• PROBLEM REQUIREMENTS: Write each line out a second time, exactly as shown below.

:: EXERCISE MATERIAL

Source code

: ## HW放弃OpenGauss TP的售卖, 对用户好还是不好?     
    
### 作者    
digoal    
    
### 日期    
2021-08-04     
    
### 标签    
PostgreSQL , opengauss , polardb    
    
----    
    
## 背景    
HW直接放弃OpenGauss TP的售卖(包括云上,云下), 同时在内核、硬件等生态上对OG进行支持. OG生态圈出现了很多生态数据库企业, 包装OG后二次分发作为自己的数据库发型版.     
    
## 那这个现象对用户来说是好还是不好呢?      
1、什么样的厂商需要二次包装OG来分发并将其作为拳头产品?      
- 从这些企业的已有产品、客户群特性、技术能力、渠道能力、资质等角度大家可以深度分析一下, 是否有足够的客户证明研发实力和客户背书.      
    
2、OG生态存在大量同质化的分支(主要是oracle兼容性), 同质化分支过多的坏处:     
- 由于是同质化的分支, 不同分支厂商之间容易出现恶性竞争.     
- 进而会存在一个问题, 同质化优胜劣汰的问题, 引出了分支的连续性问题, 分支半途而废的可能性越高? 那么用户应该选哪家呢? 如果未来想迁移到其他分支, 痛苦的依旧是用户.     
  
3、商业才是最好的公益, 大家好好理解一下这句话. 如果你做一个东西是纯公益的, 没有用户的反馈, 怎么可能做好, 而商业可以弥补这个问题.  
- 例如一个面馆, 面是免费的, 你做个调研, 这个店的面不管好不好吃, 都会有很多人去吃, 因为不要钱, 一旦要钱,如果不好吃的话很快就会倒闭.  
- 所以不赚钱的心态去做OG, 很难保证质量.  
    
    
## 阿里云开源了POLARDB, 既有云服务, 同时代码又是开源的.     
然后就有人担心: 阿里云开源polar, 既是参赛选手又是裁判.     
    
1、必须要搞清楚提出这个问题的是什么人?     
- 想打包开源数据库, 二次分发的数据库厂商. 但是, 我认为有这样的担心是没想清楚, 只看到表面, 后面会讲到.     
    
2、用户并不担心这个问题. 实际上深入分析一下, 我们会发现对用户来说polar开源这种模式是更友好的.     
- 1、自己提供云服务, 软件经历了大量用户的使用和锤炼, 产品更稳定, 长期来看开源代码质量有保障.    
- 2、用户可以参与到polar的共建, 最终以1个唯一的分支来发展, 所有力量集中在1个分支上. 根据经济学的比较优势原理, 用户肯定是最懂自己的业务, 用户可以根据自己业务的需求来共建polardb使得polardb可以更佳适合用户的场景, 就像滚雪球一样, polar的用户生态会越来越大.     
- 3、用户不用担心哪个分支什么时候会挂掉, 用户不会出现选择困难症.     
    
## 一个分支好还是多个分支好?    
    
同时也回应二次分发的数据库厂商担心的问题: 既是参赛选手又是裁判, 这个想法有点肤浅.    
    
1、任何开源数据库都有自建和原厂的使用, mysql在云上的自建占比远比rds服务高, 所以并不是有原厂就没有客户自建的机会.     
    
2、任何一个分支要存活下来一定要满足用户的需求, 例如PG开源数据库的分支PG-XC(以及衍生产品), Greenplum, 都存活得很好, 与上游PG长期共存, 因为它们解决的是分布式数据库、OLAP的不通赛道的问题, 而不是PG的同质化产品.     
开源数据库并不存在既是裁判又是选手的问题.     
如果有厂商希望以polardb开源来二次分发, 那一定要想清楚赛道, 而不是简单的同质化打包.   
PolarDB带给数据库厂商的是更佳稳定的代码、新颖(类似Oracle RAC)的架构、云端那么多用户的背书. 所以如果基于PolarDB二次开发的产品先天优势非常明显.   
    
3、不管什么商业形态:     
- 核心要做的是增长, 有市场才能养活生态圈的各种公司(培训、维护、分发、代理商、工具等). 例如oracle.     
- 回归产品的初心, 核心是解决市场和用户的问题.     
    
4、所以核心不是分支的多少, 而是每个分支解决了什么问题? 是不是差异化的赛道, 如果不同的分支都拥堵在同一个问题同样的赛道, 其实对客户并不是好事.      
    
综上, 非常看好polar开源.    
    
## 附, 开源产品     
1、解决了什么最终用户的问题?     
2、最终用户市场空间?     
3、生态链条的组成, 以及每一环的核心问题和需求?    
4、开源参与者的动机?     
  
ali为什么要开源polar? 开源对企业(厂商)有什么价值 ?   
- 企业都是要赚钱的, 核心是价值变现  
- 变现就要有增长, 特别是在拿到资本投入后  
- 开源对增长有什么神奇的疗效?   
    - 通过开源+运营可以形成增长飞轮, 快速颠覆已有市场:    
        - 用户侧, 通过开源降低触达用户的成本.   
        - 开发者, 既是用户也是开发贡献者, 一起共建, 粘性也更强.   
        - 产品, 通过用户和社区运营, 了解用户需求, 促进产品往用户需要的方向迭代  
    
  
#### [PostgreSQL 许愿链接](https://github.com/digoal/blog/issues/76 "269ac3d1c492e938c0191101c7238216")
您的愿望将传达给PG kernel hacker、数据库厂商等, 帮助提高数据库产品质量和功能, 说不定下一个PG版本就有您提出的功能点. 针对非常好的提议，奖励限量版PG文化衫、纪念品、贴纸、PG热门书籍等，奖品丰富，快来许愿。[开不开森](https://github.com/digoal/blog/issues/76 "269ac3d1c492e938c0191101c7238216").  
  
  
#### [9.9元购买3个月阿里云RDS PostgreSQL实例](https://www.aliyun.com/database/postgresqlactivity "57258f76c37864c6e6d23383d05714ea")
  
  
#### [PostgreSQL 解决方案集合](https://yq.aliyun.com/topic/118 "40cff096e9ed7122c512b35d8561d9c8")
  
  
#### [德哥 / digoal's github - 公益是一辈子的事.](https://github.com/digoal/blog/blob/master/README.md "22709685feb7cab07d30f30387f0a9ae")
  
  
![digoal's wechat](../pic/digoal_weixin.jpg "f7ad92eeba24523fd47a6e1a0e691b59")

::::

• THE ANSWER:
Source code

: ## HW放弃OpenGauss TP的售卖, 对用户好还是不好?     
    
### 作者    
digoal    
    
### 日期    
2021-08-04     
    
### 标签    
PostgreSQL , opengauss , polardb    
    
----    
    
## 背景    
HW直接放弃OpenGauss TP的售卖(包括云上,云下), 同时在内核、硬件等生态上对OG进行支持. OG生态圈出现了很多生态数据库企业, 包装OG后二次分发作为自己的数据库发型版.     
    
## 那这个现象对用户来说是好还是不好呢?      
1、什么样的厂商需要二次包装OG来分发并将其作为拳头产品?      
- 从这些企业的已有产品、客户群特性、技术能力、渠道能力、资质等角度大家可以深度分析一下, 是否有足够的客户证明研发实力和客户背书.      
    
2、OG生态存在大量同质化的分支(主要是oracle兼容性), 同质化分支过多的坏处:     
- 由于是同质化的分支, 不同分支厂商之间容易出现恶性竞争.     
- 进而会存在一个问题, 同质化优胜劣汰的问题, 引出了分支的连续性问题, 分支半途而废的可能性越高? 那么用户应该选哪家呢? 如果未来想迁移到其他分支, 痛苦的依旧是用户.     
  
3、商业才是最好的公益, 大家好好理解一下这句话. 如果你做一个东西是纯公益的, 没有用户的反馈, 怎么可能做好, 而商业可以弥补这个问题.  
- 例如一个面馆, 面是免费的, 你做个调研, 这个店的面不管好不好吃, 都会有很多人去吃, 因为不要钱, 一旦要钱,如果不好吃的话很快就会倒闭.  
- 所以不赚钱的心态去做OG, 很难保证质量.  
    
    
## 阿里云开源了POLARDB, 既有云服务, 同时代码又是开源的.     
然后就有人担心: 阿里云开源polar, 既是参赛选手又是裁判.     
    
1、必须要搞清楚提出这个问题的是什么人?     
- 想打包开源数据库, 二次分发的数据库厂商. 但是, 我认为有这样的担心是没想清楚, 只看到表面, 后面会讲到.     
    
2、用户并不担心这个问题. 实际上深入分析一下, 我们会发现对用户来说polar开源这种模式是更友好的.     
- 1、自己提供云服务, 软件经历了大量用户的使用和锤炼, 产品更稳定, 长期来看开源代码质量有保障.    
- 2、用户可以参与到polar的共建, 最终以1个唯一的分支来发展, 所有力量集中在1个分支上. 根据经济学的比较优势原理, 用户肯定是最懂自己的业务, 用户可以根据自己业务的需求来共建polardb使得polardb可以更佳适合用户的场景, 就像滚雪球一样, polar的用户生态会越来越大.     
- 3、用户不用担心哪个分支什么时候会挂掉, 用户不会出现选择困难症.     
    
## 一个分支好还是多个分支好?    
    
同时也回应二次分发的数据库厂商担心的问题: 既是参赛选手又是裁判, 这个想法有点肤浅.    
    
1、任何开源数据库都有自建和原厂的使用, mysql在云上的自建占比远比rds服务高, 所以并不是有原厂就没有客户自建的机会.     
    
2、任何一个分支要存活下来一定要满足用户的需求, 例如PG开源数据库的分支PG-XC(以及衍生产品), Greenplum, 都存活得很好, 与上游PG长期共存, 因为它们解决的是分布式数据库、OLAP的不通赛道的问题, 而不是PG的同质化产品.     
开源数据库并不存在既是裁判又是选手的问题.     
如果有厂商希望以polardb开源来二次分发, 那一定要想清楚赛道, 而不是简单的同质化打包.   
PolarDB带给数据库厂商的是更佳稳定的代码、新颖(类似Oracle RAC)的架构、云端那么多用户的背书. 所以如果基于PolarDB二次开发的产品先天优势非常明显.   
    
3、不管什么商业形态:     
- 核心要做的是增长, 有市场才能养活生态圈的各种公司(培训、维护、分发、代理商、工具等). 例如oracle.     
- 回归产品的初心, 核心是解决市场和用户的问题.     
    
4、所以核心不是分支的多少, 而是每个分支解决了什么问题? 是不是差异化的赛道, 如果不同的分支都拥堵在同一个问题同样的赛道, 其实对客户并不是好事.      
    
综上, 非常看好polar开源.    
    
## 附, 开源产品     
1、解决了什么最终用户的问题?     
2、最终用户市场空间?     
3、生态链条的组成, 以及每一环的核心问题和需求?    
4、开源参与者的动机?     
  
ali为什么要开源polar? 开源对企业(厂商)有什么价值 ?   
- 企业都是要赚钱的, 核心是价值变现  
- 变现就要有增长, 特别是在拿到资本投入后  
- 开源对增长有什么神奇的疗效?   
    - 通过开源+运营可以形成增长飞轮, 快速颠覆已有市场:    
        - 用户侧, 通过开源降低触达用户的成本.   
        - 开发者, 既是用户也是开发贡献者, 一起共建, 粘性也更强.   
        - 产品, 通过用户和社区运营, 了解用户需求, 促进产品往用户需要的方向迭代  
    
  
#### [PostgreSQL 许愿链接](https://github.com/digoal/blog/issues/76 "269ac3d1c492e938c0191101c7238216")
您的愿望将传达给PG kernel hacker、数据库厂商等, 帮助提高数据库产品质量和功能, 说不定下一个PG版本就有您提出的功能点. 针对非常好的提议，奖励限量版PG文化衫、纪念品、贴纸、PG热门书籍等，奖品丰富，快来许愿。[开不开森](https://github.com/digoal/blog/issues/76 "269ac3d1c492e938c0191101c7238216").  
  
  
#### [9.9元购买3个月阿里云RDS PostgreSQL实例](https://www.aliyun.com/database/postgresqlactivity "57258f76c37864c6e6d23383d05714ea")
  
  
#### [PostgreSQL 解决方案集合](https://yq.aliyun.com/topic/118 "40cff096e9ed7122c512b35d8561d9c8")
  
  
#### [德哥 / digoal's github - 公益是一辈子的事.](https://github.com/digoal/blog/blob/master/README.md "22709685feb7cab07d30f30387f0a9ae")
  
  
![digoal's wechat](../pic/digoal_weixin.jpg "f7ad92eeba24523fd47a6e1a0e691b59")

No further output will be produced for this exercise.